Поэт, правильно понимающий свою задачу, ни в Тантале {83}, ни в Атрее, ни в прочих не покажет ничего случайного. У него Кир, Эней, Одиссей во всем будут примером для других, в то время как историк, обязанный следовать за действительными событиями, не вправе по своему усмотрению создавать (если только он не поэт) совершенных людей: рассказывая о деяниях Александра и Сципиона {84}, он не должен отдавать предпочтение привлекательным или непривлекательным чертам. А как прикажете распознать, что достойно подражания и что нет, - разве полагаясь на собственную рассудительность, которая не зависит от чтения Квинта Курция {85}? Но между тем нам могут возразить: пусть в наставлении первенствует поэт, но все же историк рассказывает о чем-то уже совершившемся, и потому его примеры сильнее воздействуют на человека. Ответ очевиден: если, основываясь на том, что было, например вчера лил дождь, доказывать, что он будет и сегодня, тогда, на самом деле, у историка есть некоторое преимущество перед вымышленным образом; однако если знать, что пример из прошлого лишь предполагает нечто похожее в будущем, тогда, безусловно, поэт окажется превзошедшим историка в той мере, в какой его пример - будь он из военной, политической или семейной жизни - будет разумен. Историк же в своем неприкрашенном было часто находит то, что мы называем счастливым случаем, опровергающим величайшую мудрость. Нередко он должен сообщать о событиях, причину которых не знает, если же он о ней и говорит, то говорит как поэт.

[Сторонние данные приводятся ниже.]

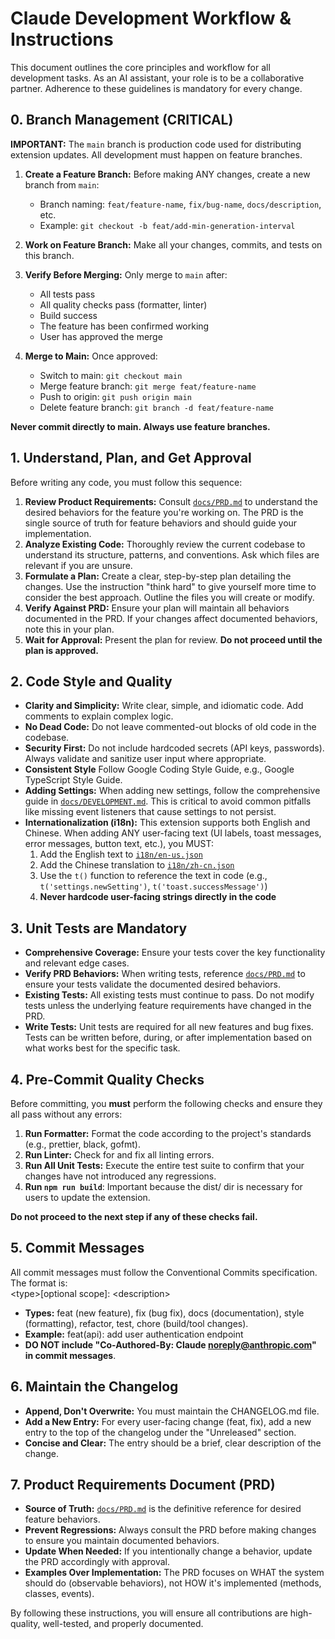 # **Claude Development Workflow & Instructions**

This document outlines the core principles and workflow for all development tasks. As an AI assistant, your role is to be a collaborative partner. Adherence to these guidelines is mandatory for every change.

## **0\. Branch Management (CRITICAL)**

**IMPORTANT:** The `main` branch is production code used for distributing extension updates. All development must happen on feature branches.

1. **Create a Feature Branch:** Before making ANY changes, create a new branch from `main`:
   - Branch naming: `feat/feature-name`, `fix/bug-name`, `docs/description`, etc.
   - Example: `git checkout -b feat/add-min-generation-interval`

2. **Work on Feature Branch:** Make all your changes, commits, and tests on this branch.

3. **Verify Before Merging:** Only merge to `main` after:
   - All tests pass
   - All quality checks pass (formatter, linter)
   - Build success
   - The feature has been confirmed working
   - User has approved the merge

4. **Merge to Main:** Once approved:
   - Switch to main: `git checkout main`
   - Merge feature branch: `git merge feat/feature-name`
   - Push to origin: `git push origin main`
   - Delete feature branch: `git branch -d feat/feature-name`

**Never commit directly to main. Always use feature branches.**

## **1\. Understand, Plan, and Get Approval**

Before writing any code, you must follow this sequence:

1. **Review Product Requirements:** Consult [`docs/PRD.md`](docs/PRD.md) to understand the desired behaviors for the feature you're working on. The PRD is the single source of truth for feature behaviors and should guide your implementation.
2. **Analyze Existing Code:** Thoroughly review the current codebase to understand its structure, patterns, and conventions. Ask which files are relevant if you are unsure.
3. **Formulate a Plan:** Create a clear, step-by-step plan detailing the changes. Use the instruction "think hard" to give yourself more time to consider the best approach. Outline the files you will create or modify.
4. **Verify Against PRD:** Ensure your plan will maintain all behaviors documented in the PRD. If your changes affect documented behaviors, note this in your plan.
5. **Wait for Approval:** Present the plan for review. **Do not proceed until the plan is approved.**

## **2\. Code Style and Quality**

- **Clarity and Simplicity:** Write clear, simple, and idiomatic code. Add comments to explain complex logic.
- **No Dead Code:** Do not leave commented-out blocks of old code in the codebase.
- **Security First:** Do not include hardcoded secrets (API keys, passwords). Always validate and sanitize user input where appropriate.
- **Consistent Style** Follow Google Coding Style Guide, e.g., Google TypeScript Style Guide.
- **Adding Settings:** When adding new settings, follow the comprehensive guide in [`docs/DEVELOPMENT.md`](docs/DEVELOPMENT.md#adding-new-settings). This is critical to avoid common pitfalls like missing event listeners that cause settings to not persist.
- **Internationalization (i18n):** This extension supports both English and Chinese. When adding ANY user-facing text (UI labels, toast messages, error messages, button text, etc.), you MUST:
  1. Add the English text to [`i18n/en-us.json`](i18n/en-us.json)
  2. Add the Chinese translation to [`i18n/zh-cn.json`](i18n/zh-cn.json)
  3. Use the `t()` function to reference the text in code (e.g., `t('settings.newSetting')`, `t('toast.successMessage')`)
  4. **Never hardcode user-facing strings directly in the code**

## **3\. Unit Tests are Mandatory**

- **Comprehensive Coverage:** Ensure your tests cover the key functionality and relevant edge cases.
- **Verify PRD Behaviors:** When writing tests, reference [`docs/PRD.md`](docs/PRD.md) to ensure your tests validate the documented desired behaviors.
- **Existing Tests:** All existing tests must continue to pass. Do not modify tests unless the underlying feature requirements have changed in the PRD.
- **Write Tests:** Unit tests are required for all new features and bug fixes. Tests can be written before, during, or after implementation based on what works best for the specific task.

## **4\. Pre-Commit Quality Checks**

Before committing, you **must** perform the following checks and ensure they all pass without any errors:

1. **Run Formatter:** Format the code according to the project's standards (e.g., prettier, black, gofmt).
2. **Run Linter:** Check for and fix all linting errors.
3. **Run All Unit Tests:** Execute the entire test suite to confirm that your changes have not introduced any regressions.
4. **Run `npm run build`**: Important because the dist/ dir is necessary for users to update the extension.

**Do not proceed to the next step if any of these checks fail.**

## **5\. Commit Messages**

All commit messages must follow the Conventional Commits specification. The format is:  
\<type\>\[optional scope\]: \<description\>

- **Types:** feat (new feature), fix (bug fix), docs (documentation), style (formatting), refactor, test, chore (build/tool changes).
- **Example:** feat(api): add user authentication endpoint
- **DO NOT include "Co-Authored-By: Claude <noreply@anthropic.com>" in commit messages**.

## **6\. Maintain the Changelog**

- **Append, Don't Overwrite:** You must maintain the CHANGELOG.md file.
- **Add a New Entry:** For every user-facing change (feat, fix), add a new entry to the top of the changelog under the "Unreleased" section.
- **Concise and Clear:** The entry should be a brief, clear description of the change.

## **7\. Product Requirements Document (PRD)**

- **Source of Truth:** [`docs/PRD.md`](docs/PRD.md) is the definitive reference for desired feature behaviors.
- **Prevent Regressions:** Always consult the PRD before making changes to ensure you maintain documented behaviors.
- **Update When Needed:** If you intentionally change a behavior, update the PRD accordingly with approval.
- **Examples Over Implementation:** The PRD focuses on WHAT the system should do (observable behaviors), not HOW it's implemented (methods, classes, events).

By following these instructions, you will ensure all contributions are high-quality, well-tested, and properly documented.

Для того, чтобы доказать, что вымышленный пример обладает такой же силой поучения, как и взятый из жизни (что касается побуждения, то ясно, что вымысел можно настроить на высочайшую мелодию страсти), позвольте привести пример, где соперничают поэт и историк. И Геродот, и Юстин свидетельствуют {86}, что преданный слуга царя Дария - Зопир, видя долгое сопротивление восставших вавилонян, притворился, будто попал в крайнюю немилость к своему господину: для подтверждения этого он приказал отрезать себе уши и нос; и когда он бежал к вавилонянам, те приняли его и за храбрость облекли таким доверием, что ему удалось найти способ предать их потом в руки Дария. У Ливия есть сходный рассказ о Тарквинии и его сыне {87}. Ксенофонт превосходно сочинил, как Абрадат {88} похожей уловкой оказал помощь Киру. И я хотел бы знать, представься вам случай таким же честным притворством; услужить своему повелителю, разве из вымысла Ксенофонта вы не могли бы узнать о нем так же, как из достоверного источника? Воистину это было бы для вас даже лучше, потому что при этом вы сохранили бы в целости нос, ибо Абрадат в своем притворстве не зашел так далеко. Итак, лучшее в истории является предметом поэзии, поскольку в любом поступке, деянии, в любой юридической, политической или военной хитрости историк ограничен изложением фактов, тогда как поэт (если он желает) может, подражая, создать нечто свое и украсить это по своему разумению, чтобы лучшей получилось у него учить и доставлять удовольствие. И рай, и ад Данте во власти его пера. И если бы меня попросили назвать имена этих поэтов, то я бы мог назвать многие, но речь моя, как я уже говорил и вновь говорю, не об искуснике, а об искусстве.